Naquele primeiro embate com o desconhecido a milhares de quilómetros de casa, porque querendo ou não, eu era ainda quase um gaiato além de nunca ter saído das minhas provincianas paisagens, valeu-me bastante o facto de ter tios e primos em Luanda – a irmã mais nova do meu pai, a tia Francisca Coelho que lá vivia com o marido e os filhos havia décadas – e me ter sido permitido pelos meus superiores ir passar esse dia e essa noite em casa deles.
Foi um aniversário deveras singular.
Primeiro, porque nunca tinha festejado nenhum pois os meus pais não tinham possibilidade nem tempo para celebrações aniversárias porque isso eram coisas de ricos. Segundo, porque o Augusto, o mais novo dos primos, com a sua esposa, a Fernanda Varela – ambos comigo na foto e hoje já falecidos – depois de jantarmos todos juntos em casa dos tios, levaram-me com eles à Casa de Fados “O Campino” onde a prima Fernanda era fadista e assim assisti à primeiríssima noite de fados da minha vida, o que só por isso, foi uma coisa de todo novidade para mim.
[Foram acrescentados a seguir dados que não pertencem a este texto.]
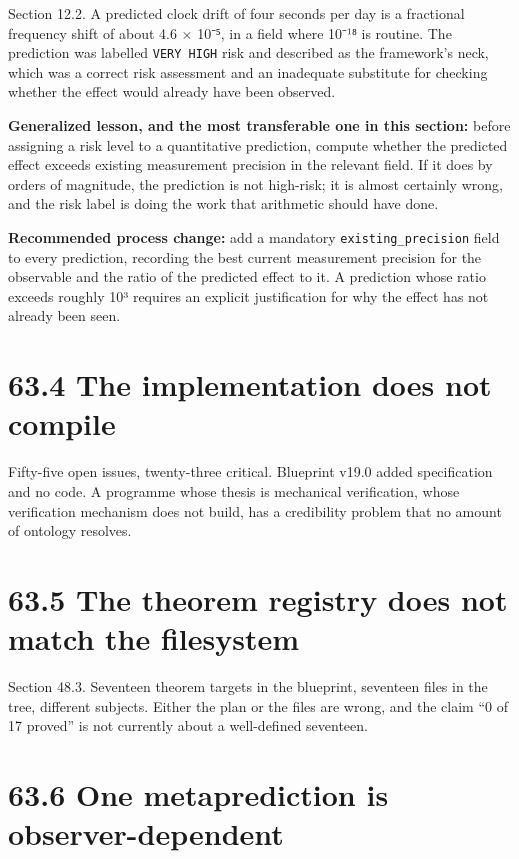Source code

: \documentclass[
  11pt]{report}
\begin{document}
Section 12.2. A predicted clock drift of four seconds per day is a
fractional frequency shift of about 4.6 × 10⁻⁵, in a field where 10⁻¹⁸
is routine. The prediction was labelled \texttt{VERY\ HIGH} risk and
described as the framework's neck, which was a correct risk assessment
and an inadequate substitute for checking whether the effect would
already have been observed.

\textbf{Generalized lesson, and the most transferable one in this
section:} before assigning a risk level to a quantitative prediction,
compute whether the predicted effect exceeds existing measurement
precision in the relevant field. If it does by orders of magnitude, the
prediction is not high-risk; it is almost certainly wrong, and the risk
label is doing the work that arithmetic should have done.

\textbf{Recommended process change:} add a mandatory
\texttt{existing\_precision} field to every prediction, recording the
best current measurement precision for the observable and the ratio of
the predicted effect to it. A prediction whose ratio exceeds roughly 10³
requires an explicit justification for why the effect has not already
been seen.

\hypertarget{the-implementation-does-not-compile}{%
\section{63.4 The implementation does not
compile}\label{the-implementation-does-not-compile}}

Fifty-five open issues, twenty-three critical. Blueprint v19.0 added
specification and no code. A programme whose thesis is mechanical
verification, whose verification mechanism does not build, has a
credibility problem that no amount of ontology resolves.

\hypertarget{the-theorem-registry-does-not-match-the-filesystem}{%
\section{63.5 The theorem registry does not match the
filesystem}\label{the-theorem-registry-does-not-match-the-filesystem}}

Section 48.3. Seventeen theorem targets in the blueprint, seventeen
files in the tree, different subjects. Either the plan or the files are
wrong, and the claim ``0 of 17 proved'' is not currently about a
well-defined seventeen.

\hypertarget{one-metaprediction-is-observer-dependent}{%
\section{63.6 One metaprediction is
observer-dependent}\label{one-metaprediction-is-observer-dependent}}
\end{document}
Nessa noite provei também pela primeira vez na minha vida, um uísque, uma bebida que só conhecia dos saloons nos inúmeros livros de cowboys e filmes que lera ou vira desde os 10 anos.
Foi porém sol de pouca dura, porque o dia imediato trouxe-me o início do tempo mais duro da minha vida. Numa “Ariete” marítima – espécie de plataforma achatada que flutua, também apelidada LDG – misturados com as nossas bagagens e por entre dezenas de caixotes de víveres para o comércio de Cabinda, rumámos do porto de Luanda à foz do Rio Zaire numa viagem de dois dias e uma noite com destino ao denso e sombrio Maiombe onde nos aguardavam os guerrilheiros – turras como vulgarmente lhes chamavam – da UPA – União dos Povos de Angola, do MPLA – Movimento Para a Libertação de Angola, e da FLEC – Frente de Libertação do Enclave de Cabinda, para nos fazerem a vida negra nos 670 dias que se seguiriam.